Sometimes I envy the self-belief of the London Daily Mail's columnist Melanie Phillips. When Andrew Wakefield, a British researcher at the Royal Free Hospital in north London, suggested that there might be a link between autism and the MMR (measles, mumps and rubella) injection, she decided he was right. Despite the failure of further studies to find any evidence, despite the fact that Wakefield's co-researchers have dissociated themselves from his allegation, and though the medical profession, almost without exception, is persuaded that his claim has no merit, she persists.
The epidemiologists are guilty of "category confusion"; the scientific reviewers are throwing up "clouds of obfuscation"; her critics are peddlers of "ignorance, misrepresentation and smear."
She's just as sure of her position on climate change. Last year she told listeners of BBC radio's Moral Maze discussion program that manmade climate change "is a massive scam based on flawed computer modeling, bad science and an anti-Western ideology ... a pack of lies and propaganda."
Soon afterwards, the Royal Society (in London) published a "guide to facts and fictions about climate change," whose purpose was to address the arguments made by people like her. It destroyed all the claims she had been making. A few months later, the deniers' last argument fell away, as three studies showed that satellite data suggesting the atmosphere had cooled were faulty. New Scientist reported that "as nails in the coffin go, they don't get much bigger."
BACK ON THE ATTACK
But nothing can stop her. Last week she resumed the attack. Manmade climate change is "one of the greatest scientific scams of the modern age," an artefact of "ideology, irrationality and pseudoscientific sloppiness."
"The rate of warming over the past century," she claimed, "is nothing out of the historical ordinary."
We also learnt that "most of [the atmosphere] consists of water vapor": the climatologists must have been lying about that too.
As usual, the scientists have the science wrong, and only Phillips, autodidact professor of epidemiology, gastroenterology, meteorology and atmospheric physics, can put them right. Where does she get it from? How do you acquire such confidence in your own rectitude that neither the evidence itself, nor the Royal Society (of elite scientists), nor the combined weight of the major scientific journals can alter by a whisker the line you have taken? Are you born knowing you have prophetic powers: that everything you believe is and will forever be true? Or does it come with experience? If so, what might that experience be?

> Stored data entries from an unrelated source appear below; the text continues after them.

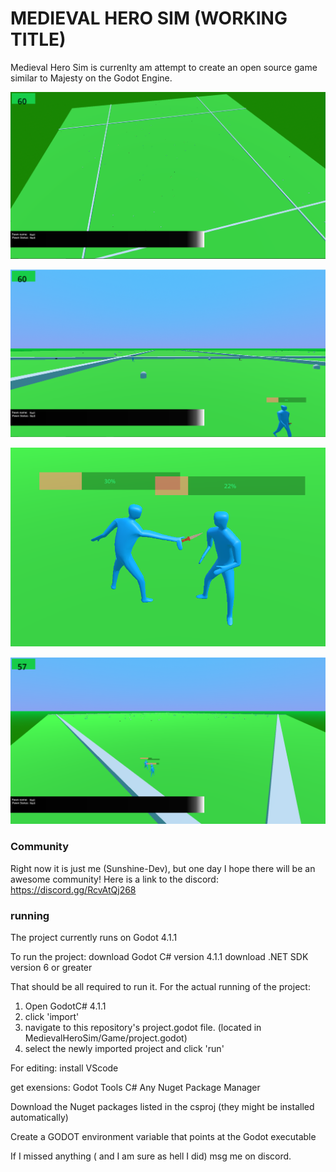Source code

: 
# MEDIEVAL HERO SIM (WORKING TITLE)
Medieval Hero Sim is currenlty am attempt to create an open source game similar to Majesty on the Godot Engine.

<p align="center">
    <img src="./Screenshots/img1.PNG" alt="A bunch of pawns in flat plane">
</p>
<p align="center">
    <img src="./Screenshots/img2.PNG" alt="A bunch of pawns in flat plane">
</p>
<p align="center">
    <img src="./Screenshots/img3.PNG" alt="A bunch of pawns in flat plane">
</p>
<p align="center">
    <img src="./Screenshots/img4.PNG" alt="A bunch of pawns in flat plane">
</p>

### Community
Right now it is just me (Sunshine-Dev), but one day I hope there will be an awesome community!
Here is a link to the discord: https://discord.gg/RcvAtQj268


### running
The project currently runs on Godot 4.1.1

To run the project:
	download Godot C# version 4.1.1
	download .NET SDK version 6 or greater

That should be all required to run it. 
For the actual running of the project:
1. Open GodotC# 4.1.1
2. click 'import'
3. navigate to this repository's project.godot file. (located in MedievalHeroSim/Game/project.godot)
4. select the newly imported project and click 'run'

For editing:
install VScode

get exensions:
	Godot Tools	
	C#
	Any Nuget Package Manager

Download the Nuget packages listed in the csproj (they might be installed automatically)

Create a GODOT environment variable that points at the Godot executable

If I missed anything ( and I am sure as hell I did) msg me on discord. 
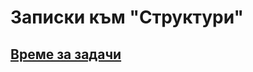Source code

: # Записки към "Структури"

## [Време за задачи](https://github.com/vasilzahariev/IP-Practicum-Tasks/tree/main/Week%2012%20-%20Structs/Tasks.md)
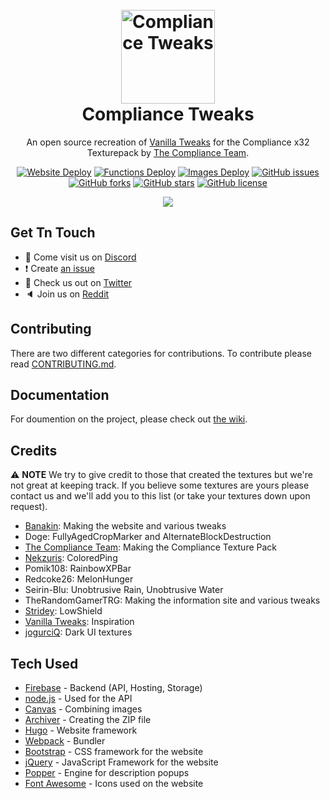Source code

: [discord]:https://discord.gg/kBMEmDD
[twitter]:https://twitter.com/faithfultweaks
[reddit]:https://www.reddit.com/r/FaithfulTweaks/
[wiki]:https://github.com/ComplianceTweaks/ComplianceTweaks/wiki

<h1 align="center">
    <br>
    <a href="https://faithfultweaks.com/"><img src="https://raw.githubusercontent.com/ComplianceTweaks/ComplianceTweaks/compliance/website/static/images/logo.png" alt="Compliance Tweaks" width="150"></a>
    <br>
    Compliance Tweaks
    <br>
</h1>

<p align="center">An open source recreation of <a href="https://vanillatweaks.net/picker/resource-packs/">Vanilla Tweaks</a> for the Compliance x32 Texturepack by <a href="https://compliancepack.net/">The Compliance Team</a>.</p>

<p align="center">
    <a href="https://github.com/ComplianceTweaks/ComplianceTweaks/actions"><img alt="Website Deploy" src="https://github.com/ComplianceTweaks/ComplianceTweaks/workflows/Website%20Deploy/badge.svg"></a>
    <a href="https://github.com/ComplianceTweaks/ComplianceTweaks/actions"><img alt="Functions Deploy" src="https://github.com/ComplianceTweaks/ComplianceTweaks/workflows/Functions%20Deploy/badge.svg"></a>
    <a href="https://github.com/ComplianceTweaks/ComplianceTweaks/actions"><img alt="Images Deploy" src="https://github.com/ComplianceTweaks/ComplianceTweaks/workflows/Images%20Deploy/badge.svg"></a>
    <a href="https://github.com/ComplianceTweaks/ComplianceTweaks/issues"><img alt="GitHub issues" src="https://img.shields.io/github/issues/ComplianceTweaks/ComplianceTweaks"></a>
    <a href="https://github.com/ComplianceTweaks/ComplianceTweaks/network"><img alt="GitHub forks" src="https://img.shields.io/github/forks/ComplianceTweaks/ComplianceTweaks"></a>
    <a href="https://github.com/ComplianceTweaks/ComplianceTweaks/stargazers"><img alt="GitHub stars" src="https://img.shields.io/github/stars/ComplianceTweaks/ComplianceTweaks"></a>
    <a href="https://github.com/ComplianceTweaks/ComplianceTweaks/blob/master/LICENSE"><img alt="GitHub license" src="https://img.shields.io/github/license/ComplianceTweaks/ComplianceTweaks"></a>
</p>

<p align="center"><img src="https://raw.githubusercontent.com/ComplianceTweaks/ComplianceTweaks/master/screenshot.png"></img></p>

## Get Tn Touch
- 💬 Come visit us on [Discord][discord]
- ❗️ Create [an issue](https://github.com/ComplianceTweaks/ComplianceTweaks/issues/new)
- 🦜 Check us out on [Twitter][twitter]
- 🔈 Join us on [Reddit][reddit]

## Contributing
There are two different categories for contributions. To contribute please read [CONTRIBUTING.md](CONTRIBUTING.md).

## Documentation
For doumention on the project, please check out [the wiki][wiki].

## Credits
⚠ **NOTE** We try to give credit to those that created the textures but we're not great at keeping track. If you believe some textures are yours please contact us and we'll add you to this list (or take your textures down upon request).
- [Banakin](https://banakin.github.io): Making the website and various tweaks
- Doge: FullyAgedCropMarker and AlternateBlockDestruction
- [The Compliance Team](https://compliancepack.net/): Making the Compliance Texture Pack
- [Nekzuris](https://twitter.com/Nekzuris): ColoredPing
- Pomik108: RainbowXPBar
- Redcoke26: MelonHunger
- Seirin-Blu: Unobtrusive Rain, Unobtrusive Water
- TheRandomGamerTRG: Making the information site and various tweaks
- [Stridey](https://www.planetminecraft.com/member/stridey/): LowShield
- [Vanilla Tweaks](https://vanillatweaks.net/picker/resource-packs/): Inspiration
- [jogurciQ](https://www.planetminecraft.com/member/jogurciq/): Dark UI textures

## Tech Used
- [Firebase](https://firebase.google.com/) - Backend (API, Hosting, Storage)
- [node.js](https://nodejs.org/) - Used for the API
- [Canvas](https://github.com/Automattic/node-canvas) - Combining images
- [Archiver](https://github.com/archiverjs/node-archiver) - Creating the ZIP file
- [Hugo](https://gohugo.io/) - Website framework
- [Webpack](https://webpack.js.org/) - Bundler
- [Bootstrap](https://getbootstrap.com/) - CSS framework for the website
- [jQuery](https://jquery.com/) - JavaScript Framework for the website
- [Popper](https://popper.js.org/) - Engine for description popups
- [Font Awesome](https://fontawesome.com/) - Icons used on the website
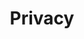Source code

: ---
# This topic lives at
# https://digital.gov/topics/privacy

slug: "privacy"

# Topic Title
title: "Privacy"
deck: "As agencies carry out their diverse missions, they also ensure that they honor and respect the personal information entrusted to the federal government by the public."

summary: "Trust in governmental and commercial institutions requires individuals to believe their personal information will be handled responsibly and used only for legitimate purposes. 

Certain groups may be especially vulnerable to privacy violations that can put them at risk of discrimination, harassment, or even physical harm. Federal privacy protections can help mitigate these risks and ensure access to information and services for all individuals."

# Weight
weight: 2

# Set the legislation card title and link
legislation:
  title: "Privacy Act of 1974 & various OMB memos"
  link: "https://www.fpc.gov/resources/omb/"

# Featured resource to at the top of the page
featured_resources:
  resources:
    - link: "/an-introduction-to-privacy"

# Featured community to display at the top of the page
featured_communities:
  - "web-managers-forum"
---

The occasion for her latest outburst was a study published last week in the journal Nature, which showed, to everyone's astonishment, that plants produce methane, a greenhouse gas. Phillips used the findings to suggest that the entire science of global warming had been disproved and that there was no need to worry about the biosphere. Nature came to the opposite conclusion: as methane emissions from plants rise with increases in temperature, climate change will cause further climate change.
But while this study does nothing to threaten global warming theory, there is something it challenges. It should shake our confidence in one of our favorite means of tackling it: paying other people to clear up the mess we've made.